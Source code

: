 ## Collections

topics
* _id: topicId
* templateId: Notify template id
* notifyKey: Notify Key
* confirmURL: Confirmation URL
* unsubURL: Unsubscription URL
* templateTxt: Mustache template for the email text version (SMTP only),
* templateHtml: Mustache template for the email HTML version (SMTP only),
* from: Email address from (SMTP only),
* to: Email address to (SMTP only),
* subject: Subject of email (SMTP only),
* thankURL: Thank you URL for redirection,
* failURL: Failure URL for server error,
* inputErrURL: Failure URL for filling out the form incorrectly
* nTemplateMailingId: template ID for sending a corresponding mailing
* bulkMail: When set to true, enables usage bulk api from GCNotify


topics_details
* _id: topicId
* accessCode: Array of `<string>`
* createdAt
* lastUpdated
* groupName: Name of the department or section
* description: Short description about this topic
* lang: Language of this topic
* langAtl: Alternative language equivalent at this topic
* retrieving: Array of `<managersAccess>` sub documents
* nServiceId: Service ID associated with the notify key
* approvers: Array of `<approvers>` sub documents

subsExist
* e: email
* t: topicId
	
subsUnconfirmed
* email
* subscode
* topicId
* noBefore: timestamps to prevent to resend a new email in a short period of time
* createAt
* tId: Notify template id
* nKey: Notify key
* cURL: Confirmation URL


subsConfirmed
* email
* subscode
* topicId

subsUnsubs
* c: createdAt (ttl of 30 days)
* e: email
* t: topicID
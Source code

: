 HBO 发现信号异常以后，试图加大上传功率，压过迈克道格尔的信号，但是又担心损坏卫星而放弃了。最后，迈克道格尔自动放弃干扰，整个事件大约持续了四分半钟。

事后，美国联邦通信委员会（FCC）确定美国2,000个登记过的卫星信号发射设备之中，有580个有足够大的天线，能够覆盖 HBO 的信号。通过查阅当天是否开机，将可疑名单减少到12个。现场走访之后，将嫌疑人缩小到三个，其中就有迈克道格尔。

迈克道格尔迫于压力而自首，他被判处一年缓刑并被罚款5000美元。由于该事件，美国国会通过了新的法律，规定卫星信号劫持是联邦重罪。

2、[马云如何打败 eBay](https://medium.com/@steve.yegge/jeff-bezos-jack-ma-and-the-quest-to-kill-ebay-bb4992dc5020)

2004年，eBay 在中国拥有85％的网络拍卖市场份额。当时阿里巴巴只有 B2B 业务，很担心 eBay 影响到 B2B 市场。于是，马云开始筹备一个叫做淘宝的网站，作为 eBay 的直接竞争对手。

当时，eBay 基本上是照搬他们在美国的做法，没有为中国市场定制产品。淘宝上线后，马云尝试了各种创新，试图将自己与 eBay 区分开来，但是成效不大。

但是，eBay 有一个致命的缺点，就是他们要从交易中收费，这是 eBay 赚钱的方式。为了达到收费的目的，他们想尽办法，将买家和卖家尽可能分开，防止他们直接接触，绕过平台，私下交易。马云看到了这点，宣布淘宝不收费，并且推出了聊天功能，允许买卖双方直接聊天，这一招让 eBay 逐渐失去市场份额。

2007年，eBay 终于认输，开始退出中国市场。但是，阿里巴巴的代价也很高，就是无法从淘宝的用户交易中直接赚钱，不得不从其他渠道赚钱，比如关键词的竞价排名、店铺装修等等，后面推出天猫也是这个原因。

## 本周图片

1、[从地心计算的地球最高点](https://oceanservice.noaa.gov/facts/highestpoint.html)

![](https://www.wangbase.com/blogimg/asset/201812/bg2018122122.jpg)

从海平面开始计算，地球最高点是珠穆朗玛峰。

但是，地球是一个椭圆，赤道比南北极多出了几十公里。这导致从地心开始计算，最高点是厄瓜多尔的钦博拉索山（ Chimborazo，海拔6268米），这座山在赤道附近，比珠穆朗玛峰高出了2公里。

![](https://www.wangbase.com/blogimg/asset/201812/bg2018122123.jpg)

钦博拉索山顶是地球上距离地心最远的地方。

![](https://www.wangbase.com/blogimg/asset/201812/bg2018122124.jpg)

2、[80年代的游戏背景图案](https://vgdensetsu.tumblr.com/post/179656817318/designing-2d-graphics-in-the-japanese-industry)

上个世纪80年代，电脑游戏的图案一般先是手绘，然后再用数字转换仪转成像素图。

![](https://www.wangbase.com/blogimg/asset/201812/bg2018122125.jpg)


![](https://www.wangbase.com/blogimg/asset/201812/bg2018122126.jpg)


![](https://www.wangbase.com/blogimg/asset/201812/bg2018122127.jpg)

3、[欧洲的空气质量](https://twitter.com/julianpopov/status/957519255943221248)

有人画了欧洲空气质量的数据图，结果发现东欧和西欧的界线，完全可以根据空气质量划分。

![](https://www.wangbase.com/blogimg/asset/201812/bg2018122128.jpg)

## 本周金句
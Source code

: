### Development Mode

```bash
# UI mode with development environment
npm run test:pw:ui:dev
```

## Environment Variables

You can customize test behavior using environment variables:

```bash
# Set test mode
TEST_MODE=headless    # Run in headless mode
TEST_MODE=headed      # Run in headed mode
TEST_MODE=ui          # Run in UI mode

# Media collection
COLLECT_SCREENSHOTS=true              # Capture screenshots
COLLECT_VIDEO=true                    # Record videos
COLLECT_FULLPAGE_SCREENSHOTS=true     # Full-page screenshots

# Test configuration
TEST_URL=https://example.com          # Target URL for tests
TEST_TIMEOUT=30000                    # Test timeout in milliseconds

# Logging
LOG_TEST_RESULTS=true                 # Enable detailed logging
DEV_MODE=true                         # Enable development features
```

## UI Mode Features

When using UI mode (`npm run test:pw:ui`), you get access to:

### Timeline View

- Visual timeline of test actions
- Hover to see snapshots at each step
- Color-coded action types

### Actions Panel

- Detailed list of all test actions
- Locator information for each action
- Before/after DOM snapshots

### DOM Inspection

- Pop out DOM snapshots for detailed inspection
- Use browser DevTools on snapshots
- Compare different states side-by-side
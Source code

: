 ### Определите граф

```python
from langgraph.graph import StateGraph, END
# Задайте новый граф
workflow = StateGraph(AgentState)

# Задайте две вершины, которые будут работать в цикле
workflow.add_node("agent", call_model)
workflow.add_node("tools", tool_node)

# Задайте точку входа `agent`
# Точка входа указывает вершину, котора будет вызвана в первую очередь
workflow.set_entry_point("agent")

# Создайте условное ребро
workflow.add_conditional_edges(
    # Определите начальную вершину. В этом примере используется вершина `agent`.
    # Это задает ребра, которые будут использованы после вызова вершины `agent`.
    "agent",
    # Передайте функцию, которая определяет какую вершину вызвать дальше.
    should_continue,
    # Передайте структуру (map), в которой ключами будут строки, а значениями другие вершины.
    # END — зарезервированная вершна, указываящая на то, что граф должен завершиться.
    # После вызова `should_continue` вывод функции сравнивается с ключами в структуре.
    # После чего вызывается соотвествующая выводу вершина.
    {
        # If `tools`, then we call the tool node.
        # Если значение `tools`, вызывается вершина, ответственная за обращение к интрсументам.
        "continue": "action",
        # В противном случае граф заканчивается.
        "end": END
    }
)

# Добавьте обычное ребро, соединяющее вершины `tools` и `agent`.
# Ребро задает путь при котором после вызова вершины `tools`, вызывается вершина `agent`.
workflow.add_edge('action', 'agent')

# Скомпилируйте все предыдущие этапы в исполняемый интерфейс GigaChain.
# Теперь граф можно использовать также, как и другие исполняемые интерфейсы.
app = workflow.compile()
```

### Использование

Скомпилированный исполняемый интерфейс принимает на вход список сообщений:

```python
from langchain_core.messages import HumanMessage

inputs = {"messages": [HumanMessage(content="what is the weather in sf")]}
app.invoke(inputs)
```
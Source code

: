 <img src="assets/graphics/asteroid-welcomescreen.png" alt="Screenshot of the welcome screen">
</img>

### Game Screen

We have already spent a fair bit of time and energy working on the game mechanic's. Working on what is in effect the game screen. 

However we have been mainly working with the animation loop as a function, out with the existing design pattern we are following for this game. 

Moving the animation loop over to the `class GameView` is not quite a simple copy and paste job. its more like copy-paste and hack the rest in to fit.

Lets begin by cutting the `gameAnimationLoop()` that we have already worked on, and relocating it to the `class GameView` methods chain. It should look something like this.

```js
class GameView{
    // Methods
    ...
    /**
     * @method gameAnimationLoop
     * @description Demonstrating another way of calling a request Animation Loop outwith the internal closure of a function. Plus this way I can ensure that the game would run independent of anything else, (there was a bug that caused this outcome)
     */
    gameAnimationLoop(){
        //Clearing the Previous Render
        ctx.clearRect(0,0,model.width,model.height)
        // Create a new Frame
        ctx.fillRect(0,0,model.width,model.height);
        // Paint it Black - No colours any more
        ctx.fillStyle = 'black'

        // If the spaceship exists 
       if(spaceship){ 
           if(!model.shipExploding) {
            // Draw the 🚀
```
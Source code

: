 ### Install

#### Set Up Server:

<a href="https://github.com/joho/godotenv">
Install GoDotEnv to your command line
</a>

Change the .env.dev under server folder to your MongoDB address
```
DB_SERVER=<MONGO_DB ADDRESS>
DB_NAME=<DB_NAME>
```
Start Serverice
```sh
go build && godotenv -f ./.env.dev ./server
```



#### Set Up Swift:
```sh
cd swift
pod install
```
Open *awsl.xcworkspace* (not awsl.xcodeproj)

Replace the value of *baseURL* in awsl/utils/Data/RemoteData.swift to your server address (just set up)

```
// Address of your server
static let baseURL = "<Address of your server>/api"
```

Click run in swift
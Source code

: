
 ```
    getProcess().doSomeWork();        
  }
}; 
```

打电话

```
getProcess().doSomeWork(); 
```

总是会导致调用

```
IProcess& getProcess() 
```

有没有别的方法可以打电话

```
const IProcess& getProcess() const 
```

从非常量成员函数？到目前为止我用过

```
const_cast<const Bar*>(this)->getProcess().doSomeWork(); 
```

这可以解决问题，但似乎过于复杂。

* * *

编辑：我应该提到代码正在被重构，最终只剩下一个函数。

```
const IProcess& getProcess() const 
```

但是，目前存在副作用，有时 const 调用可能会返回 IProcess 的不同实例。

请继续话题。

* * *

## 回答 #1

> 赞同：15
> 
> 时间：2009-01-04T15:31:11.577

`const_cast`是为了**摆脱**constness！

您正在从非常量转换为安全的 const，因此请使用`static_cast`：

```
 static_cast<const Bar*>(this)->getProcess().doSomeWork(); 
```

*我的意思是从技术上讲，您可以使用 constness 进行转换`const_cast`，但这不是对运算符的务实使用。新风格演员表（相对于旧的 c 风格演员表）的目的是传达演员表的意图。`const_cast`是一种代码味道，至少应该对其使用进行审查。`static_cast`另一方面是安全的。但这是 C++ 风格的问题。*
-- -- --
[WHAT YOU HAVE TO DO]:
All lines in the records above with "createdAt" need to be found and copied.

[ANSWER AREA]:
* createdAt
* c: createdAt (ttl of 30 days)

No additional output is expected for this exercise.